Una de las demandas expresadas en la jornada electoral del 23F fue indudablemente por espacio para agendas de desarrollo de las provincias, municipios y parroquias y, por lo tanto, elección de autoridades que pudiesen construirlas para sus circunscripciones, como diferentes de aquellas que provienen del gobierno central. Se puede decir que hubo una demanda inmensa porque las comunidades territoriales tomen bajo su responsabilidad la conducción de su desarrollo. En palabras simples, los ciudadanos quieren que los gobiernos locales se hagan cargo del desarrollo territorial, no quieren que el Gobierno nacional les diga qué es lo que hay que hacer en cada circunscripción o que sean sus delegados que tomen las decisiones. Obviamente, esta agenda territorial debe considerar las enormes diferencias y brechas que existen entre territorios y regiones y que limitan el desarrollo de las personas, grupos y empresas en función de donde nacen, viven o se localizan. La desigualdad territorial es una de las dimensiones más claras de injusticias sociales estructurales, pero también un obstáculo para el desarrollo del país.

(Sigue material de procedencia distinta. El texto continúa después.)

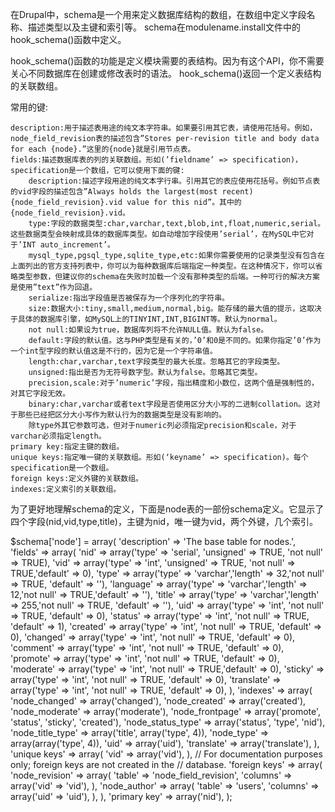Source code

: 在Drupal中，schema是一个用来定义数据库结构的数组，在数组中定义字段名称、描述类型以及主键和索引等。
schema在modulename.install文件中的hook_schema()函数中定义。

hook_schema()函数的功能是定义模块需要的表结构。因为有这个API，你不需要关心不同数据库在创建或修改表时的语法。
hook_schema()返回一个定义表结构的关联数组。

常用的键:

    description:用于描述表用途的纯文本字符串。如果要引用其它表，请使用花括号。例如，node_field_revision表的描述包含”Stores per-revision title and body data for each {node}.”这里的{node}就是引用节点表。
    fields:描述数据库表的列的关联数组。形如(’fieldname’ => specification)，specification是一个数组，它可以使用下面的键:
        description:描述字段用途的纯文本字行串。引用其它的表应使用花括号。例如节点表的vid字段的描述包含”Always holds the largest(most recent){node_field_revision}.vid value for this nid”。其中的{node_field_revision}.vid。
        type:字段的数据类型:char,varchar,text,blob,int,float,numeric,serial。这些数据类型会映射成具体的数据库类型。如自动增加字段使用’serial’，在MySQL中它对于’INT auto_increment’。
        mysql_type,pgsql_type,sqlite_type,etc:如果你需要使用的记录类型没有包含在上面列出的官方支持列表中，你可以为每种数据库后端指定一种类型。在这种情况下，你可以省略类型参数，但建议你的schema在失败时加载一个没有那种类型的后端。一种可行的解决方案是使用”text”作为回退。
        serialize:指出字段值是否被保存为一个序列化的字符串。
        size:数据大小:tiny,small,medium,normal,big。能存储的最大值的提示，这取决于具体的数据库引擎，如MySQL上的TINYINT,INT,BIGINT等。默认为normal。
        not null:如果设为true，数据库列将不允许NULL值。默认为false。
        default:字段的默认值。这与PHP类型是有关的，’0’和0是不同的。如果你指定’0’作为一个int型字段的默认值这是不行的，因为它是一个字符串值。
        length:char,varchar,text字段类型的最大长度。忽略其它的字段类型。
        unsigned:指出是否为无符号数字型。默认为false。忽略其它类型。
        precision,scale:对于’numeric’字段，指出精度和小数位，这两个值是强制性的，对其它字段无效。
        binary:char,varchar或者text字段是否使用区分大小写的二进制collation。这对于那些已经把区分大小写作为默认行为的数据类型是没有影响的。
        除type外其它参数可选，但对于numeric列必须指定precision和scale，对于varchar必须指定length。
    primary key:指定主键的数组。
    unique keys:指定唯一键的关联数组。形如(‘keyname’ => specification)。每个specification是一个数组。
    foreign keys:定义外键的关联数组。
    indexes:定义索引的关联数组。

为了更好地理解schema的定义，下面是node表的一部份schema定义。它显示了四个字段(nid,vid,type,title)，主键为nid，唯一键为vid，两个外键，几个索引。

$schema['node'] = array(
  'description' => 'The base table for nodes.',
  'fields' => array(
    'nid'       => array('type' => 'serial', 'unsigned' => TRUE, 'not null' => TRUE),
    'vid'       => array('type' => 'int', 'unsigned' => TRUE, 'not null' => TRUE,'default' => 0),
    'type'      => array('type' => 'varchar','length' => 32,'not null' => TRUE, 'default' => ''),
    'language'  => array('type' => 'varchar','length' => 12,'not null' => TRUE,'default' => ''),
    'title'     => array('type' => 'varchar','length' => 255,'not null' => TRUE, 'default' => ''),
    'uid'       => array('type' => 'int', 'not null' => TRUE, 'default' => 0),
    'status'    => array('type' => 'int', 'not null' => TRUE, 'default' => 1),
    'created'   => array('type' => 'int', 'not null' => TRUE, 'default' => 0),
    'changed'   => array('type' => 'int', 'not null' => TRUE, 'default' => 0),
    'comment'   => array('type' => 'int', 'not null' => TRUE, 'default' => 0),
    'promote'   => array('type' => 'int', 'not null' => TRUE, 'default' => 0),
    'moderate'  => array('type' => 'int', 'not null' => TRUE,'default' => 0),
    'sticky'    => array('type' => 'int', 'not null' => TRUE, 'default' => 0),
    'translate' => array('type' => 'int', 'not null' => TRUE, 'default' => 0),
  ),
  'indexes' => array(
    'node_changed'        => array('changed'),
    'node_created'        => array('created'),
    'node_moderate'       => array('moderate'),
    'node_frontpage'      => array('promote', 'status', 'sticky', 'created'),
    'node_status_type'    => array('status', 'type', 'nid'),
    'node_title_type'     => array('title', array('type', 4)),
    'node_type'           => array(array('type', 4)),
    'uid'                 => array('uid'),
    'translate'           => array('translate'),
  ),
  'unique keys' => array(
    'vid' => array('vid'),
  ),
  // For documentation purposes only; foreign keys are not created in the
  // database.
  'foreign keys' => array(
    'node_revision' => array(
      'table' => 'node_field_revision',
      'columns' => array('vid' => 'vid'),
     ),
    'node_author' => array(
      'table' => 'users',
      'columns' => array('uid' => 'uid'),
     ),
   ),
  'primary key' => array('nid'),
);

Me parece, por lo tanto, que es fundamental que el país construya una agenda regional de desarrollo basado en dos grandes ejes: devolución de competencias a los territorios y un mecanismo de convergencia que permita a los territorios más atrasados avanzar más rápidamente en términos de ciertos estándares y derechos que nos propongamos como sociedad. Obviamente, estos dos principios básicos deben complementarse con acciones de fortalecimiento de capacidades de planificación y gestión de los gobiernos y actores territoriales. Estos ejes se refuerzan mutuamente y por lo tanto deben ponerse en práctica con decisión, rapidez y simultaneidad. De ninguna manera la devolución de competencias o la mayor asignación de recursos debe limitarse hasta que se desarrollen las capacidades de los actores territoriales, argumento normalmente esgrimido por las agencias del Gobierno nacional.
Es especialmente importante avanzar con decisión y cuanto antes en la devolución de las competencias en el ámbito productivo, que hoy están en manos de los ministerios de Agricultura, Ganadería, Acuacultura y Pesca, Inclusión, Industrias, Turismo y en varios programas que tienen los ministerios coordinadores como el de la Producción y de Desarrollo Social. Estos deben mantener fundamentalmente atribuciones normativas y de regulación. Hay increíbles ejemplos que demuestran que las provincias pueden promover cadenas y actividades productivas por sí mismas: Azuay, Manabí, Tungurahua lo demuestran. Lo que se ha hecho en puertos recientemente es una medida, a mi juicio, equivocada, que nuevamente centraliza una competencia territorial y que ha generado malestar.
De hecho, una Agenda Regional como esta requiere un acuerdo nacional, una suerte de pacto entre el Estado y sus territorios que busque avanzar sobre la base de mayor cohesión territorial. Este concepto de cohesión territorial, sintetizado recientemente por RIMISP, implica que las personas tengan iguales oportunidades de desarrollo y similares condiciones de bienestar y ejercicio de derechos, independientemente de donde nacen, crecen o viven y que no existan territorios en una situación de marginación permanente o donde hay condiciones de vida inferiores a niveles de socialmente aceptados como deseables.
Para lograr poner en marcha una agenda regional es necesario un proceso deliberado de concertación y acuerdo, en que los actores territoriales y sus organismos de articulación deben tomar la iniciativa, pero donde es imprescindible que se sienten también representantes de la Asamblea y del Ejecutivo. El hacerlo demostrará que se oyó la voz de los ciudadanos.